** THE DATA follows **
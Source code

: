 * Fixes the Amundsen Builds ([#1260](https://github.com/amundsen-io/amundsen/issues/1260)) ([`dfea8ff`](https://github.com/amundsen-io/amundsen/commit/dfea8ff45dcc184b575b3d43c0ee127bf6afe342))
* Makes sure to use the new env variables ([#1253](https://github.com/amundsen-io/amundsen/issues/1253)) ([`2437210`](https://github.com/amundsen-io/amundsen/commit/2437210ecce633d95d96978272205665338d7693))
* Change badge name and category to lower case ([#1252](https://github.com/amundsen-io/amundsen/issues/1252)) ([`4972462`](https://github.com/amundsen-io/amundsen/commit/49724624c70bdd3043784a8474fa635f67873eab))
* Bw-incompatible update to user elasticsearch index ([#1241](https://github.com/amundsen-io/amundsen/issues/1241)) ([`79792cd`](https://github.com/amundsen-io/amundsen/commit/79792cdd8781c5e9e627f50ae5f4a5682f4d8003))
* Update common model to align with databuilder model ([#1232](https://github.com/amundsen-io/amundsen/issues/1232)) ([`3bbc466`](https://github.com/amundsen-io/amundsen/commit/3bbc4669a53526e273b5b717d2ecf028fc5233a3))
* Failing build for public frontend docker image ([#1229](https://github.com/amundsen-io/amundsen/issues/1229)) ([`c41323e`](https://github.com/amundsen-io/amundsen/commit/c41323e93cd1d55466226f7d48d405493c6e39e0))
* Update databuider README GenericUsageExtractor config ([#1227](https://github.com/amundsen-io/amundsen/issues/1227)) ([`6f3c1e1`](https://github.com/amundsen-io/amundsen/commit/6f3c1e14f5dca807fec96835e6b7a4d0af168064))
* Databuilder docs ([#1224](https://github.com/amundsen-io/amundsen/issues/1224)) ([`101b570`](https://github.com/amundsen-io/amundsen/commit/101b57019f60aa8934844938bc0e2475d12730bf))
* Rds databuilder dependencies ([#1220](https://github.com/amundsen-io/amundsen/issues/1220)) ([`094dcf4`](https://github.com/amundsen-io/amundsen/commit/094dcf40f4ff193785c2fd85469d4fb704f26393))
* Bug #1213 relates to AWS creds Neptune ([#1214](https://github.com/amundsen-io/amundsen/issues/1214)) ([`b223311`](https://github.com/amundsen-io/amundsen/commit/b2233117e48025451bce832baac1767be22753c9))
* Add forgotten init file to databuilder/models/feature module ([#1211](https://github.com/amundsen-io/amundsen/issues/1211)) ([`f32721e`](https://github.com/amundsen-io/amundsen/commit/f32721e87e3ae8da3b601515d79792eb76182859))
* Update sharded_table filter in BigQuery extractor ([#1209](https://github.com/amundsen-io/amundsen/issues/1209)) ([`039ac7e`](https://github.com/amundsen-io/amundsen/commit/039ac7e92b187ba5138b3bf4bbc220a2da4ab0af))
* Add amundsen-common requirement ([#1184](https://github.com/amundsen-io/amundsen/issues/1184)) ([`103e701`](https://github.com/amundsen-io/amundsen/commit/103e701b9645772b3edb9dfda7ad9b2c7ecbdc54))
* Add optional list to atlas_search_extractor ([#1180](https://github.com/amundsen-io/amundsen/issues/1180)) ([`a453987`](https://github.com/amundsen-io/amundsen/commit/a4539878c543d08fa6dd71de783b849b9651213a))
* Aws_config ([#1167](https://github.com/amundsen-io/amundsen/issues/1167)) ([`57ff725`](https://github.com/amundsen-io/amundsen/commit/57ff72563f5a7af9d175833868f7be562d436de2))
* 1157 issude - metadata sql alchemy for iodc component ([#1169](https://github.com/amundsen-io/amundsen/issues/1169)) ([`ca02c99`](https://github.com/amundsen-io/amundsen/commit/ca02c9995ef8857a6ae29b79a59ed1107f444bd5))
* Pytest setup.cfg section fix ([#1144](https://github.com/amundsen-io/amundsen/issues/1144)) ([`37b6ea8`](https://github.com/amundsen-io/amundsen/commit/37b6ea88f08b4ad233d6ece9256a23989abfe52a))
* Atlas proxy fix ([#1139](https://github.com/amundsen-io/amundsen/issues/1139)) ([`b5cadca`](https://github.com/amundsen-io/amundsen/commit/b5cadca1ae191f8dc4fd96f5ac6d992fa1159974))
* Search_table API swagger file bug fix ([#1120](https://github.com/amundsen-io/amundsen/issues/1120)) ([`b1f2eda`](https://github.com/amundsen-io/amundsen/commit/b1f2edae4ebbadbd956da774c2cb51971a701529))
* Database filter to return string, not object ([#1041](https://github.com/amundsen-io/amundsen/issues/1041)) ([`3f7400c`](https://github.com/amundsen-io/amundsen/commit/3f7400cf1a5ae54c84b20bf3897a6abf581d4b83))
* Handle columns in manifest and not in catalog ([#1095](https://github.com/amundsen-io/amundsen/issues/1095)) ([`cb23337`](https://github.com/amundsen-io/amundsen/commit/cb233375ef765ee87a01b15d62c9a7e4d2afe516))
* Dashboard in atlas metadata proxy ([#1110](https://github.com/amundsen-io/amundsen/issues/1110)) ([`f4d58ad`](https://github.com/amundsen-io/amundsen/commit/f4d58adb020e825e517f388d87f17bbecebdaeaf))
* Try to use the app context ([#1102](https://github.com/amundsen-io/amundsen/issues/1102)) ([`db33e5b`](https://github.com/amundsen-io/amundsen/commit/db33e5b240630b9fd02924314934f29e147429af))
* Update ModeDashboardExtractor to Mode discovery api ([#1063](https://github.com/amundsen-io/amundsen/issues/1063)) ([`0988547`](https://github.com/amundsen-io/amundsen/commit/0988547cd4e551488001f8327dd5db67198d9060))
** End of THE DATA **
** THE DATA follows **
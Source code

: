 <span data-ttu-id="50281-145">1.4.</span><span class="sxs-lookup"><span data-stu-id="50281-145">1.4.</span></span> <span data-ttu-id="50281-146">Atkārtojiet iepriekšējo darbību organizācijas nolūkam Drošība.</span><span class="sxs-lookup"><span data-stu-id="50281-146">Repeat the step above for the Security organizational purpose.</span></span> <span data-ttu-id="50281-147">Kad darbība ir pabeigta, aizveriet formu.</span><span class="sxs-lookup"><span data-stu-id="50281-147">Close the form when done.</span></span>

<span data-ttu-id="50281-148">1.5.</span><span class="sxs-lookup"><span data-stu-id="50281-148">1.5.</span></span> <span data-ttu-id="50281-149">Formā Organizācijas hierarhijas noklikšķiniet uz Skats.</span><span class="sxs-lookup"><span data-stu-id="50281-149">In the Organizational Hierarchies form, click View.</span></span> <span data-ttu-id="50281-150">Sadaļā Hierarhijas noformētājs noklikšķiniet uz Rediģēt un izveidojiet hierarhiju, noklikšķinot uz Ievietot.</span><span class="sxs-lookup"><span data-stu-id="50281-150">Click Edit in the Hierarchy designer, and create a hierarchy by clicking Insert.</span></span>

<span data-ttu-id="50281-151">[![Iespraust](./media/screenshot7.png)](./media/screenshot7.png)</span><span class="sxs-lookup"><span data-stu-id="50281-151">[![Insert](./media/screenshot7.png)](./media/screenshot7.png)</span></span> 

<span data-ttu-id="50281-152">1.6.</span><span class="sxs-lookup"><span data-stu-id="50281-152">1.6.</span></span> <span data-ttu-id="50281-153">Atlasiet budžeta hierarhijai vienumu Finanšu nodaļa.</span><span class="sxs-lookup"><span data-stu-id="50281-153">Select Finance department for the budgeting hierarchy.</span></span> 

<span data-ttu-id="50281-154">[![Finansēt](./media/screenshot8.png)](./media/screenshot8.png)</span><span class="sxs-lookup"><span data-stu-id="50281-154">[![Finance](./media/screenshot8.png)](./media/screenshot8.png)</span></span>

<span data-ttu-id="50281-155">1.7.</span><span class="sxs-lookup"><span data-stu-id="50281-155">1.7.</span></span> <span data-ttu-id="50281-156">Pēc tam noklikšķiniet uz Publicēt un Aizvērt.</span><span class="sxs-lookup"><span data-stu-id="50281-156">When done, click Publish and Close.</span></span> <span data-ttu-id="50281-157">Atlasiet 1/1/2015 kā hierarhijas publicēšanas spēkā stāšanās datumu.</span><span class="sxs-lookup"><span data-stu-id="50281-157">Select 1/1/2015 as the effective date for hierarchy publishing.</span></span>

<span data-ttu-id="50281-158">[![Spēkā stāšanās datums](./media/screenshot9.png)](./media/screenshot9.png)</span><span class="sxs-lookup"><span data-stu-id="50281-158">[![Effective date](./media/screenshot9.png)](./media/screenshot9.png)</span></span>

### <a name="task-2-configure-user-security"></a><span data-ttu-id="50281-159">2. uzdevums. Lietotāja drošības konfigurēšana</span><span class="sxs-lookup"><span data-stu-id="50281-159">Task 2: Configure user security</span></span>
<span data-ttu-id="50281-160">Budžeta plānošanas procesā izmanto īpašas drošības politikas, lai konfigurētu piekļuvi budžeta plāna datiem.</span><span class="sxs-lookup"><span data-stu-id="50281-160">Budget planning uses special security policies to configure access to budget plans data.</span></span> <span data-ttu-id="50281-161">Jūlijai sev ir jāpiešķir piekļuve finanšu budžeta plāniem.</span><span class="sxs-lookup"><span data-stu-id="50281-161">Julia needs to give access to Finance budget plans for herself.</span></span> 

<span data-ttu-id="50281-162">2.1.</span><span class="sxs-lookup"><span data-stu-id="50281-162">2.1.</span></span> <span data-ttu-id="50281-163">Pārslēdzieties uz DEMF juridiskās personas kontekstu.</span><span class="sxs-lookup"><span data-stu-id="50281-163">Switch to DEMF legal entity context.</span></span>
** End of THE DATA **
▶ **WHAT YOU WILL DO**:
Look above for the line holding "the budgeting hierarchy.</span></span>". Print it and every line after it, exactly, through the line holding "for hierarchy publishing.</span></span>".

▶ **YOUR SOLUTION**:
<span data-ttu-id="50281-152">1.6.</span><span class="sxs-lookup"><span data-stu-id="50281-152">1.6.</span></span> <span data-ttu-id="50281-153">Atlasiet budžeta hierarhijai vienumu Finanšu nodaļa.</span><span class="sxs-lookup"><span data-stu-id="50281-153">Select Finance department for the budgeting hierarchy.</span></span> 

<span data-ttu-id="50281-154">[![Finansēt](./media/screenshot8.png)](./media/screenshot8.png)</span><span class="sxs-lookup"><span data-stu-id="50281-154">[![Finance](./media/screenshot8.png)](./media/screenshot8.png)</span></span>

<span data-ttu-id="50281-155">1.7.</span><span class="sxs-lookup"><span data-stu-id="50281-155">1.7.</span></span> <span data-ttu-id="50281-156">Pēc tam noklikšķiniet uz Publicēt un Aizvērt.</span><span class="sxs-lookup"><span data-stu-id="50281-156">When done, click Publish and Close.</span></span> <span data-ttu-id="50281-157">Atlasiet 1/1/2015 kā hierarhijas publicēšanas spēkā stāšanās datumu.</span><span class="sxs-lookup"><span data-stu-id="50281-157">Select 1/1/2015 as the effective date for hierarchy publishing.</span></span>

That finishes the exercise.